2回まで無料で利用できて、オンラインでも受けられるんですよ。」

竹中

「へぇ、そんな制度があるんですね。でも正直、ちょっと敷居が高そうというか……。

相談した中身を会社の人に知られたりしませんか?」

里見さんの説明を聞きながら、竹中さんの表情には興味と戸惑いが入り交じっていた。

里見

「その心配はよく分かります。でも大丈夫ですよ。
キャリアコンサルタントは法律で守秘義務が課せられているんです。
相談した人が望まないかぎり、話した内容が、個人を特定できる形で会社に報告されることはありません。」

竹中

「そうなんですね。でも、相談すると言ってもなぁ… 僕ははっきりとした悩みがあるわけじゃないし……。『なんとなくモヤモヤしている』程度で相談していいものなんですか?

里見

「それでまったく構いませんよ! むしろ、竹中さんのような人にこそ利用してほしい制度なんです。話をしながら自分の気持ちを整理することができますから。

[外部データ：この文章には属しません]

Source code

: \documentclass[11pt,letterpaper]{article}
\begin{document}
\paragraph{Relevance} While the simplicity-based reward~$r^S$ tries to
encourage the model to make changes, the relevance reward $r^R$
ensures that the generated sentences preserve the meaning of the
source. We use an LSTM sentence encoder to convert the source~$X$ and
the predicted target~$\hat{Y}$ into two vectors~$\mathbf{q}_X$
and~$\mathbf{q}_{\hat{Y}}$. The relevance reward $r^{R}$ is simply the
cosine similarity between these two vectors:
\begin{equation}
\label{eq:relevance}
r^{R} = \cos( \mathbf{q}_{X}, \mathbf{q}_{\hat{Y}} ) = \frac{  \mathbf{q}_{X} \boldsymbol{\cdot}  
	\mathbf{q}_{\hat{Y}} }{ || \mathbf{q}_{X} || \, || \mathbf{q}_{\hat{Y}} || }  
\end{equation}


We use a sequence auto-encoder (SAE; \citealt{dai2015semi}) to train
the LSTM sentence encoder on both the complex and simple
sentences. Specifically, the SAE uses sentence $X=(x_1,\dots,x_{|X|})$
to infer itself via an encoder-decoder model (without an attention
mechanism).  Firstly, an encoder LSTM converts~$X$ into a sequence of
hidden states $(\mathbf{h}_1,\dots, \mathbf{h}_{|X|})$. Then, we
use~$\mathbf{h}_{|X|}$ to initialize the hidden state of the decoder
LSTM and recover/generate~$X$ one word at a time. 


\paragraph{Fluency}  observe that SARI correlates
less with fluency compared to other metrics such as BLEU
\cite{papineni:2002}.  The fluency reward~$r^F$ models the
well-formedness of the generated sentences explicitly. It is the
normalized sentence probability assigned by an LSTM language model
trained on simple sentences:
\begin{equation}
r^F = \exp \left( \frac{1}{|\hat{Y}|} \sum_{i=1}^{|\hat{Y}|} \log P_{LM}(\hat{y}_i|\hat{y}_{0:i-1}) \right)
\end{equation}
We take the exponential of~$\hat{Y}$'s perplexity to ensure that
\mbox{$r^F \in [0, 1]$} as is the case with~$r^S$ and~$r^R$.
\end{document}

里見さんがそう話すのを聞いて、キャリア相談に興味がわいてきた竹中さんは、里見さんの実体験を聞いてみることにした。

(2) 里見さんの経験

竹中

「里見さんはキャリア相談を受けたことがあるんですか?」

里見

「ありますよ! 40代で自分のキャリアを見直したくて相談しました。
私も最初は『こんなことを相談していいのかな』って思ったんです。でも、話しているうちに自分でも気づかなかった気持ちが見えてきて。それがきっかけでキャリアコンサルタントの資格を取ろうと思ったんです。」

竹中

「そうだったんですね。でも、初対面の人にいきなり自分のことを話すのって、やっぱり緊張しそうです。」

里見

「たしかに緊張しますよね。でも、人の話を聞く訓練を受けて資格を取った人たちですから、話しやすい雰囲気を作ってくれますよ。」

竹中

(少し考えて)「うーん…里見さんがそこまで言ってくださるなら、一度受けてみようかな。」

しばらく考え込んでいた竹中さんだったが、里見さんの温かい言葉に背中を押され、ついに決断を口にした。

里見

「それは良かった!一歩踏み出してみる価値はあると思いますよ。じゃあ申し込み手続きを教えますね。」

竹中

「ありがとうございます、お願いします!」

竹中さんの明るい返事を聞いて、微笑む里見さん。そして、「きっと良い機会になりますよ」と言いながら、申し込みの流れを説明し始めた。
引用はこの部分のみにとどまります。